** Opening Information supplied block **

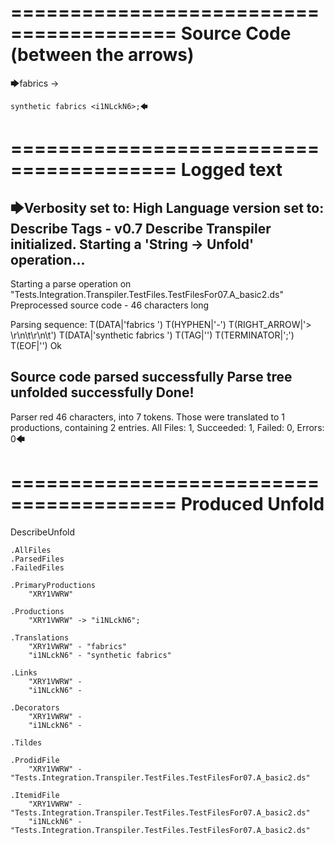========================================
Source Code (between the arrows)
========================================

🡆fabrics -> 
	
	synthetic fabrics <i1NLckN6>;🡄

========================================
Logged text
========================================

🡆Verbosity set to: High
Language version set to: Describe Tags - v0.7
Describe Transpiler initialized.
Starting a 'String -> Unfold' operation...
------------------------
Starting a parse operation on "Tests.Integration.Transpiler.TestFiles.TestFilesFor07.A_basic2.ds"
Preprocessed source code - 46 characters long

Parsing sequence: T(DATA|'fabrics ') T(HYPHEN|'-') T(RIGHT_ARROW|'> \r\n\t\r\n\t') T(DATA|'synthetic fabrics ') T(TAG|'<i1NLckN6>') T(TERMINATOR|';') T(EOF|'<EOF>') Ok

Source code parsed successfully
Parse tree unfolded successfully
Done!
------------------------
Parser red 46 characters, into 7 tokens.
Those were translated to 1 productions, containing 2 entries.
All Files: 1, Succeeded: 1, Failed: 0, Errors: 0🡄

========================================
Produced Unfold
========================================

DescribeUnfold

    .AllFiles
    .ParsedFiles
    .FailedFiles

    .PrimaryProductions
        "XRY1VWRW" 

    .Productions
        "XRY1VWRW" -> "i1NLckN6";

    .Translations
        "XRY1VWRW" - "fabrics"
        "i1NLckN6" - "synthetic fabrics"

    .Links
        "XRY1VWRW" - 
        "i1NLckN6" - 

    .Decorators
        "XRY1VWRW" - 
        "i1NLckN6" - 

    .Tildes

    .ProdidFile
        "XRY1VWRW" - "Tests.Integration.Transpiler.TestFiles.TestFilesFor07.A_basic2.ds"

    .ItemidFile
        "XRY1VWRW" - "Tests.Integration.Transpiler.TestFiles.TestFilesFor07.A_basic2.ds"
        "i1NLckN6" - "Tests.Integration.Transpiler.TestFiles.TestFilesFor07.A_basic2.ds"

** Closing Information supplied block **

About this task:
Gather all lines of the records that include the word "operation".

Solution to this problem:
Starting a 'String -> Unfold' operation...
Starting a parse operation on "Tests.Integration.Transpiler.TestFiles.TestFilesFor07.A_basic2.ds"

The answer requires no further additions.